- **What the task asks**
Find the line that contains "to 0 (zero).|**int**|"; then retype it and each line after it, exactly, through the final line of the data below.

Entries taken from a collection
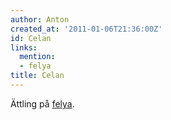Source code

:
 ```yaml
---
author: Anton
created_at: '2011-01-06T21:36:00Z'
id: Celan
links:
  mention:
  - felya
title: Celan
---
```


Ättling på [felya].

  [felya]: felya
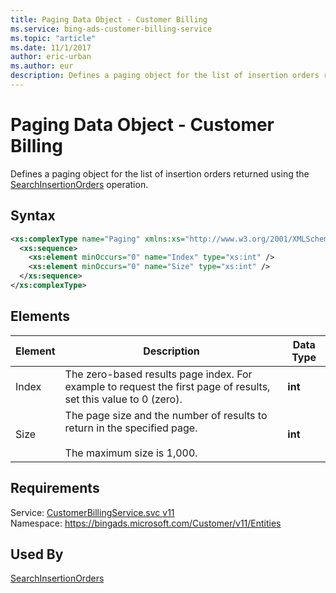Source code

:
 ```yaml
---
title: Paging Data Object - Customer Billing
ms.service: bing-ads-customer-billing-service
ms.topic: "article"
ms.date: 11/1/2017
author: eric-urban
ms.author: eur
description: Defines a paging object for the list of insertion orders returned using the SearchInsertionOrders operation.
---
```

# Paging Data Object - Customer Billing
Defines a paging object for the list of insertion orders returned using the [SearchInsertionOrders](../customer-billing-service/searchinsertionorders.md) operation.

## Syntax
```xml
<xs:complexType name="Paging" xmlns:xs="http://www.w3.org/2001/XMLSchema">
  <xs:sequence>
    <xs:element minOccurs="0" name="Index" type="xs:int" />
    <xs:element minOccurs="0" name="Size" type="xs:int" />
  </xs:sequence>
</xs:complexType>
```

## <a name="elements"></a>Elements

|Element|Description|Data Type|
|-----------|---------------|-------------|
|<a name="index"></a>Index|The zero-based results page index. For example to request the first page of results, set this value to 0 (zero).|**int**|
|<a name="size"></a>Size|The page size and the number of results to return in the specified page.<br /><br />The maximum size is 1,000.|**int**|

## Requirements
Service: [CustomerBillingService.svc v11](https://clientcenter.api.bingads.microsoft.com/Api/Billing/v11/CustomerBillingService.svc)  
Namespace: https://bingads.microsoft.com/Customer/v11/Entities  

## Used By
[SearchInsertionOrders](searchinsertionorders.md)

- **Output for this exercise**
|<a name="index"></a>Index|The zero-based results page index. For example to request the first page of results, set this value to 0 (zero).|**int**|
|<a name="size"></a>Size|The page size and the number of results to return in the specified page.<br /><br />The maximum size is 1,000.|**int**|

## Requirements
Service: [CustomerBillingService.svc v11](https://clientcenter.api.bingads.microsoft.com/Api/Billing/v11/CustomerBillingService.svc)  
Namespace: https://bingads.microsoft.com/Customer/v11/Entities  

## Used By
[SearchInsertionOrders](searchinsertionorders.md)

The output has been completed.